CourtCourt of Appeals for the Third Circuit
DecidedFebruary 5, 2025
Docket24-2978
StatusUnpublished

This text of Dawn Perlmutter v. Trina Varone (Dawn Perlmutter v. Trina Varone) is published on Counsel Stack Legal Research, covering Court of Appeals for the Third Circuit primary law. Counsel Stack provides free access to over 12 million legal documents including statutes, case law, regulations, and constitutions.

Bluebook
Dawn Perlmutter v. Trina Varone, (3d Cir. 2025).

Opinion

BLD-071 NOT PRECEDENTIAL

UNITED STATES COURT OF APPEALS FOR THE THIRD CIRCUIT ___________

No. 24-2978 ___________

DAWN PERLMUTTER; THOMAS BOLICK

v.

TRINA VARONE; JEFFREY VARONE, H/W; SUTTON INVESTMENTS LLC; UNITED STATES OF AMERICA; ATTORNEY GENERAL UNITED STATES OF AMERICA; U.S. DEPARTMENT OF JUSTICE

THOMAS BOLICK, Appellant ____________________________________

On Appeal from the United States District Court for the Eastern District of Pennsylvania (D.C. Civil Action No. 2-21-cv-05018) District Judge: R. Barclay Surrick ____________________________________

Submitted on Appellees’ Motion for Summary Action Pursuant to Third Circuit LAR 27.4 and I.O.P. 10.6 January 23, 2025 Before: SHWARTZ, MATEY, and CHUNG, Circuit Judges

(Opinion filed: February 5, 2025) _________

OPINION * _________

* This disposition is not an opinion of the full Court and pursuant to I.O.P. 5.7 does not constitute binding precedent. PER CURIAM

Thomas Bolick appeals pro se from the District Court’s order dismissing his

complaint. We will summarily affirm the District Court’s judgment. See 3d Cir. L.A.R.

27.4; 3d Cir. I.O.P. 10.6.

Bolick and Dawn Perlmutter filed an amended complaint in the Eastern District

Court of Pennsylvania seeking “the return of stolen property.” Dist. Ct. Dkt. No. 13 at 1.

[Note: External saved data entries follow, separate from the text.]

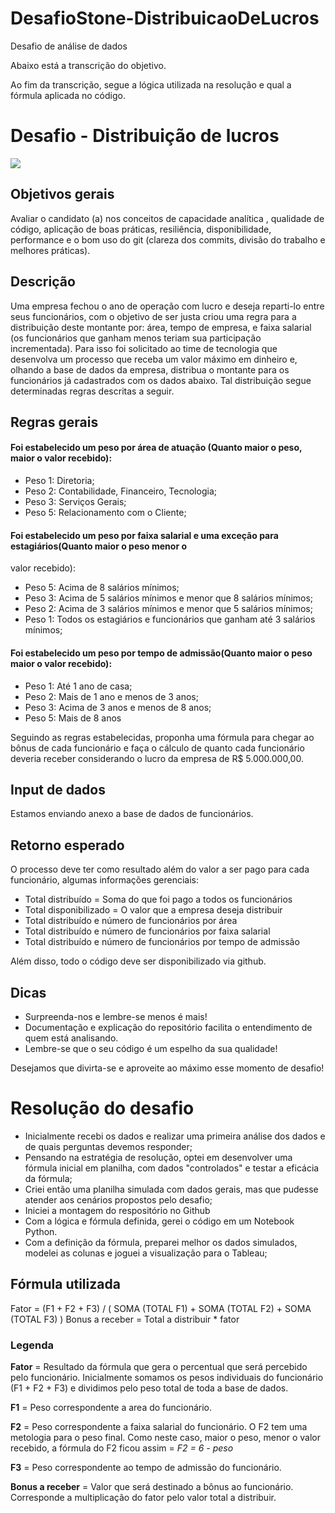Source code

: # DesafioStone-DistribuicaoDeLucros
Desafio de análise de dados

Abaixo está a transcrição do objetivo.

Ao fim da transcrição, segue a lógica utilizada na resolução e qual a fórmula aplicada no código.

# Desafio - Distribuição de lucros

<img src  = "https://seeklogo.com/images/S/stone-pagamentos-logo-781DFFF629-seeklogo.com.png">

## Objetivos gerais

Avaliar o candidato (a) nos conceitos de capacidade analítica , qualidade de código, aplicação de boas práticas,
resiliência, disponibilidade, performance e o bom uso do git (clareza dos commits, divisão do trabalho e
melhores práticas).

## Descrição

Uma empresa fechou o ano de operação com lucro e deseja reparti-lo entre seus funcionários, com o objetivo
de ser justa criou uma regra para a distribuição deste montante por: área, tempo de empresa, e faixa salarial
(os funcionários que ganham menos teriam sua participação incrementada). Para isso foi solicitado ao time de
tecnologia que desenvolva um processo que receba um valor máximo em dinheiro e, olhando a base de dados
da empresa, distribua o montante para os funcionários já cadastrados com os dados abaixo. Tal distribuição
segue determinadas regras descritas a seguir.

## Regras gerais

#### Foi estabelecido um peso por área de atuação (Quanto maior o peso, maior o valor recebido):
* Peso 1: Diretoria;
* Peso 2: Contabilidade, Financeiro, Tecnologia;
* Peso 3: Serviços Gerais;
* Peso 5: Relacionamento com o Cliente;

#### Foi estabelecido um peso por faixa salarial e uma exceção para estagiários(Quanto maior o peso menor o
valor recebido):
* Peso 5: Acima de 8 salários mínimos;
* Peso 3: Acima de 5 salários mínimos e menor que 8 salários mínimos;
* Peso 2: Acima de 3 salários mínimos e menor que 5 salários mínimos;
* Peso 1: Todos os estagiários e funcionários que ganham até 3 salários mínimos;

#### Foi estabelecido um peso por tempo de admissão(Quanto maior o peso maior o valor recebido):
* Peso 1: Até 1 ano de casa;
* Peso 2: Mais de 1 ano e menos de 3 anos;
* Peso 3: Acima de 3 anos e menos de 8 anos;
* Peso 5: Mais de 8 anos

Seguindo as regras estabelecidas, proponha uma fórmula para chegar ao bônus de cada funcionário e faça o cálculo de quanto cada funcionário deveria receber considerando o lucro da empresa de R$ 5.000.000,00.

## Input de dados

Estamos enviando anexo a base de dados de funcionários.

## Retorno esperado

O processo deve ter como resultado além do valor a ser pago para cada funcionário, algumas informações gerenciais:
* Total distribuído = Soma do que foi pago a todos os funcionários
* Total disponibilizado = O valor que a empresa deseja distribuir
* Total distribuído e número de funcionários por área
* Total distribuído e número de funcionários por faixa salarial
* Total distribuído e número de funcionários por tempo de admissão

Além disso, todo o código deve ser disponibilizado via github.

## Dicas

* Surpreenda-nos e lembre-se menos é mais!
* Documentação e explicação do repositório facilita o entendimento de quem está analisando.
* Lembre-se que o seu código é um espelho da sua qualidade!

Desejamos que divirta-se e aproveite ao máximo esse momento de desafio!

# Resolução  do desafio

* Inicialmente recebi os dados e realizar uma primeira análise dos dados e de quais perguntas devemos responder;
* Pensando na estratégia de resolução, optei em desenvolver uma fórmula inicial em planilha, com dados "controlados" e testar a eficácia da fórmula;
* Criei então uma planilha simulada com dados gerais, mas que pudesse atender aos cenários propostos pelo desafio;
* Iniciei a montagem do respositório no Github
* Com a lógica e fórmula definida, gerei o código em um Notebook Python.
* Com a definição da fórmula, preparei melhor os dados simulados, modelei as colunas e joguei a visualização para o Tableau;

## Fórmula utilizada

Fator = (F1 + F2 + F3) / ( SOMA (TOTAL F1) +
                           SOMA (TOTAL F2) + 
                           SOMA (TOTAL F3)
                          )
Bonus a receber = Total a distribuir * fator                          
                          
### Legenda                          
**Fator** = Resultado da fórmula que gera o percentual que será percebido pelo funcionário. Inicialmente somamos os pesos individuais do funcionário (F1 + F2 + F3) e dividimos pelo peso total de toda a base de dados.

**F1** = Peso correspondente a area do funcionário.

**F2** = Peso correspondente a faixa salarial do funcionário. O F2 tem uma metologia para o peso final. Como neste caso, maior o peso, menor o valor recebido, a fórmula do F2 ficou assim = *F2 = 6 - peso*

**F3** = Peso correspondente ao tempo de admissão do funcionário.

**Bonus a receber** = Valor que será destinado a bônus ao funcionário. Corresponde a multiplicação do fator pelo valor total a distribuir.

According to the complaint, Bolick and Perlmutter had inheritance rights to Joan Sutton’s

estate, but defendants Trina and Jeffrey Varone fraudulently gained control over the

estate and conspired to deny the plaintiffs access to fair court proceedings. Bolick and

Perlmutter brought First Amendment, civil conspiracy, racketeering, and due process

claims against the Varones.

The complaint also alleged that the Varones received money from the United

States through contracts with Sutton Investments LLC, the business in which Sutton, the

decedent, had a controlling interest. Bolick and Perlmutter further alleged that the

Attorney General continued to do business with the Varones despite knowing that Bolick

and Perlmutter were “lawful owners of the contract,” that the Attorney General “breached

the contract by failing to include Plaintiffs in material matters,” and that the United States

was aware of the facts. Dist. Ct. Dkt. No. 13 at 7, 13. Bolick and Perlmutter brought due

process and breach-of-contract claims against the federal defendants.

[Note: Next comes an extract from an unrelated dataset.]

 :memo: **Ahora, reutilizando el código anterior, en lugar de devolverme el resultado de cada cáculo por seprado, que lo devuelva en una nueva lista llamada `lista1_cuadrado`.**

2 Perlmutter, Bolick, and the Varones have litigated Sutton’s estate for over a

decade. 1 The United States and the Attorney General moved to dismiss this complaint.

They argued in part that res judicata barred the plaintiffs’ claims against them, as the

claims had already been raised and dismissed in a prior lawsuit. See Perlmutter v.

Varone, No. 8:19-cv-03402, 2020 WL 2839097 (D. Md. June 1, 2020), aff’d, 848 F.

App’x 148 (4th Cir. May 25, 2021) (per curiam). The District Court granted the motion

and dismissed the complaint against all the defendants with prejudice. Bolick appealed

the District Court’s dismissal, and the United States, the Department of Justice, and the

Attorney General moved to summarily affirm the District Court’s judgment. 2

We have jurisdiction under 28 U.S.C. § 1291. We exercise plenary review over

the District Court’s dismissal. See Twin City Fire Ins. Co. v. Glenn O. Hawbaker, Inc.,

118 F.4th 567, 574 (3d Cir. 2024); Elkadrawy v. Vanguard Grp., Inc., 584 F.3d 169, 172

(3d Cir. 2009). We may affirm the District Court’s judgment for any reason supported by

the record, and we may summarily affirm the judgment if the appeal presents no

1 See, e.g., Perlmutter v. Varone, 59 F. Supp. 3d 107 (D.D.C. 2014); Perlmutter v. Varone, 645 F. App’x 249 (4th Cir. 2016); Perlmutter v. Varone, No. 2127, 2018 WL 1151597 (Md. Ct. Spec. App. Mar. 5, 2018); Perlmutter v. Varone, No. 1652, 2020 WL 6707829 (Md. Ct. Spec. App. Nov. 16, 2020); Sutton Invs. LLC v. Perlmutter, No. 1:21-cv-3226, 2021 WL 6062635 (D.D.C. Dec. 22, 2021); Perlmutter v. Sutton Invs., LLC, 284 A.3d 939 (Pa. Super. Ct. 2022). 2 Even though not all appellees filed a motion for summary affirmance, we advised all parties that we would consider the possibility of summary action as to all appellees. See 3d Cir. LAR 27.4; I.O.P. 10.6. Bolick responded.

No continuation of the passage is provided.